Sua madre le scriveva due volte per settimana i pettegolezzi di Venezia, che le davano la nostalgia, [pg!332] i cambiamenti di moda, gli arrivi e le partenze degli amici, e le annunziava gli spettacoli che si promettevano per il prossimo inverno, i teatri e i piaceri del carnevale, e sperava che finito l'autunno Metilde sarebbe alfine ritornata a goderne la sua parte.
Ma la giovane donna subiva gli effetti dell'ambiente malinconico, tutte quelle promesse le parevano vane, cose dell'altro mondo; oramai tutto le sembrava finito, si vedeva sepolta viva chi sa per quanto tempo, forse non avrebbe mai più veduta la sua Venezia, e a questo pensiero una lagrima le sgorgava dal ciglio, e si affrettava a nasconderla per non essere obbligata a render conto a nessuno de' suoi pensieri, e della sua profonda tristezza.
Quando una famiglia attraversa un'epoca nefasta; se vi sono in casa dei bricconi, sanno cavar partito dalle disgrazie a loro vantaggio.
Andrea aveva saputo in paese che Pasquale comperava degli animali bovini, e li dava a mezzadria nelle stalle vicine. Con un modico salario questi risparmi non erano possibili. Maria si era già avveduta dei prezzi esagerati d'ogni cosa che il domestico era incaricato di comperare, ma non aveva il tempo di controllare le sue spese, e poi anche questo genere di furto non poteva bastare ai suoi dispendi. [pg!333]
Ci dovevano essere degli altri abusi, ma non era facile scoprirli.

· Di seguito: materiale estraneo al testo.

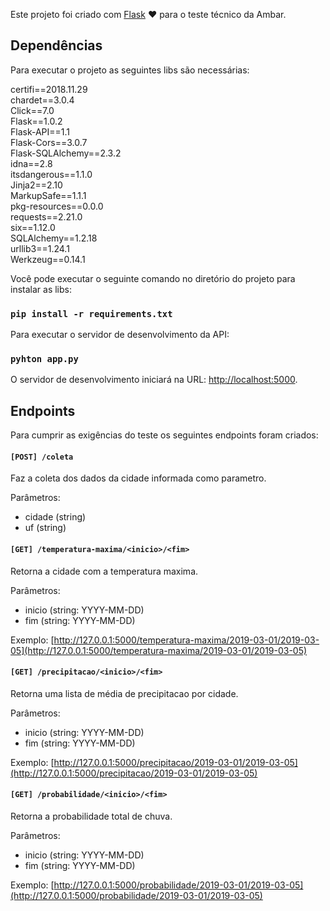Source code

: Este projeto foi criado com [Flask](http://flask.pocoo.org/) :heart: para o teste técnico da Ambar.

## Dependências

Para executar o projeto as seguintes libs são necessárias:

certifi==2018.11.29<br>
chardet==3.0.4<br>
Click==7.0<br>
Flask==1.0.2<br>
Flask-API==1.1<br>
Flask-Cors==3.0.7<br>
Flask-SQLAlchemy==2.3.2<br>
idna==2.8<br>
itsdangerous==1.1.0<br>
Jinja2==2.10<br>
MarkupSafe==1.1.1<br>
pkg-resources==0.0.0<br>
requests==2.21.0<br>
six==1.12.0<br>
SQLAlchemy==1.2.18<br>
urllib3==1.24.1<br>
Werkzeug==0.14.1

Você pode executar o seguinte comando no diretório do projeto para instalar as libs:

### `pip install -r requirements.txt`

Para executar o servidor de desenvolvimento da API:

### `pyhton app.py`

O servidor de desenvolvimento iniciará na URL: [http://localhost:5000](http://localhost:5000).

## Endpoints

Para cumprir as exigências do teste os seguintes endpoints foram criados:

#### `[POST] /coleta`
Faz a coleta dos dados da cidade informada como parametro.

Parâmetros:

- cidade (string)
- uf (string)

#### `[GET] /temperatura-maxima/<inicio>/<fim>`
Retorna a cidade com a temperatura maxima.

Parâmetros:

- inicio (string: YYYY-MM-DD)
- fim (string: YYYY-MM-DD)

Exemplo: [http://127.0.0.1:5000/temperatura-maxima/2019-03-01/2019-03-05](http://127.0.0.1:5000/temperatura-maxima/2019-03-01/2019-03-05)

#### `[GET] /precipitacao/<inicio>/<fim>`
Retorna uma lista de média de precipitacao por cidade.

Parâmetros:

- inicio (string: YYYY-MM-DD)
- fim (string: YYYY-MM-DD)

Exemplo: [http://127.0.0.1:5000/precipitacao/2019-03-01/2019-03-05](http://127.0.0.1:5000/precipitacao/2019-03-01/2019-03-05)

#### `[GET] /probabilidade/<inicio>/<fim>`
Retorna a probabilidade total de chuva.

Parâmetros:

- inicio (string: YYYY-MM-DD)
- fim (string: YYYY-MM-DD)

Exemplo: [http://127.0.0.1:5000/probabilidade/2019-03-01/2019-03-05](http://127.0.0.1:5000/probabilidade/2019-03-01/2019-03-05)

Andrea lo sorvegliava attentamente, lo seguiva dovunque, teneva le chiavi di tutto. Pasquale che si sentiva sorvegliato, odiava l'intruso, si rifiutava di riconoscerlo per padrone, non si credeva obbligato di eseguire i suoi ordini, lo guardava con occhio sprezzante e sdegnoso, e cercava ogni occasione per denigrarlo.
E per disgrazia queste occasioni non mancavano. Trovandosi in possesso delle chiavi della cantina, Andrea si credette in obbligo di osservare se i vini si guastavano nelle botti o nelle bottiglie. Cominciò con degli assaggi prudenti, ma un poco alla volta prese l'abitudine di fare delle bevute solenni. Egli aveva ereditato dal nonno Pigna la natura propensa al vino, e si sentiva le migliori disposizioni per imitarlo e superarlo, non gli mancava che l'occasione favorevole per sviluppare il suo talento.

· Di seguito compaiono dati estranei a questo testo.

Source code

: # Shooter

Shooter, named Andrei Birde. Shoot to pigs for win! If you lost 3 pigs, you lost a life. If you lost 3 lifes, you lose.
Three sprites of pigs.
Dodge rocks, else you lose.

Questa occasione gliela aveva apparecchiata bellissima papà Gervasio, il quale, vedendo che i prodotti della vite andavano sempre più declinando pel funesto influsso di molteplici malanni, aveva pensato di mettere in serbo ogni anno una parte del suo vino migliore, per assicurarsi il latte della vecchiaia. Sulle pareti della [pg!334] cantina, dietro alle botti, correvano dei palchi pieni di bottiglie, allineate come i soldati sul campo, colle relative etichette che indicavano gli anni. Era una seduzione irresistibile, un attraente invito agli studi comparativi sulla diversità dei prodotti di varie epoche. Andrea sturava una bottiglia che indicava dalla sua trasparenza la purezza del vino. Era un nèttare delizioso!... gli anni avevano sviluppati gli aromi che salivano per le narici con esalazioni eccitanti. Quello dell'anno antecedente doveva essere ancora più profumato. Ne faceva la prova, e vedeva di aver ragione. Il più vecchio deve essere il migliore di tutti, e faceva un ultimo assaggio che era un nuovo trionfo!... Egli usciva dalla cantina colle gambe mal sicure, cogli occhi brillanti, e lo sguardo ardito. Pareva che la vista delle battaglie di Napoleone lo animasse alla lotta, e guai a chi gli compariva davanti in quei momenti fatali.
Pasquale lo sfuggiva, dicendo che il vice-padrone aveva il vino cattivo, andava a rifugiarsi nel fienile; l'altro batteva a tutte le porte, entrava in scuderia, e finiva col cadere sullo strame, ove restava delle ore, immerso nel profondo letargo dell'ubbriachezza. Il cocchiere usciva prudentemente dal suo nascondiglio, andava a chiamare il figlio del padrone, e lo conduceva a vedere [pg!335] lo spettacolo del cugino sdraiato in terra come un maiale.
Silvio ne diede subito avviso a Maria che passata la sbornia fece una ramanzina al marito, il quale si giustificò mettendo in campo il sospetto che un certo vino prendesse lo spunto, egli volle subito assicurarsene e ne aveva assaggiato trovandosi a digiuno.